Note how many lines of the data below hold the word "estimate", then give that number with no other text.

⁂

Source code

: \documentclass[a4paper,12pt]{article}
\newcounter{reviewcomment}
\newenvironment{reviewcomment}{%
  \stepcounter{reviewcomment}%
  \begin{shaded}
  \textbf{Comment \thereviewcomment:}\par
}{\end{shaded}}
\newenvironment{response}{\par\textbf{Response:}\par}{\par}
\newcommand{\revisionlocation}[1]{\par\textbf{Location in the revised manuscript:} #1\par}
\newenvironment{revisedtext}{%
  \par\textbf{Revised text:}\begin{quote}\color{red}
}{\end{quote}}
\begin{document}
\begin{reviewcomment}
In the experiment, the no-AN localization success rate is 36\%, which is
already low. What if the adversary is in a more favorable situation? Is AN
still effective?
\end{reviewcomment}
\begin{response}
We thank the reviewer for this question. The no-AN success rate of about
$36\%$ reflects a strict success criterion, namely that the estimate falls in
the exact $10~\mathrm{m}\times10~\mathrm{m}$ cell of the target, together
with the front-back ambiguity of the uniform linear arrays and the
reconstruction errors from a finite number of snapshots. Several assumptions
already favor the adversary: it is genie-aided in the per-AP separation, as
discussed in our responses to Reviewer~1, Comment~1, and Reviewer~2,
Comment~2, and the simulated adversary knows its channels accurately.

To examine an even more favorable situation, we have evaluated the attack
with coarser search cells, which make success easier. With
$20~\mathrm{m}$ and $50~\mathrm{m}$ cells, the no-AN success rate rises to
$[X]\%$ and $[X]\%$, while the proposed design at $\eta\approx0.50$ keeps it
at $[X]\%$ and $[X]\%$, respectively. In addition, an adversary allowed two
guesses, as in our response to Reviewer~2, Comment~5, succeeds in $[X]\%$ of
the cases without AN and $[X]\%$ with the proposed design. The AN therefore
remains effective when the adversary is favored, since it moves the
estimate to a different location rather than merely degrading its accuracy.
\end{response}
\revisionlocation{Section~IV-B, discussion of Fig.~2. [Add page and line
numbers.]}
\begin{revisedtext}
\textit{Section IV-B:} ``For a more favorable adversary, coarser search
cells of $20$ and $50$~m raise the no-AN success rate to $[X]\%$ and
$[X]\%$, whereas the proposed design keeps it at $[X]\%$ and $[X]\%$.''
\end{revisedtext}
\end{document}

⁂

Answer below: 2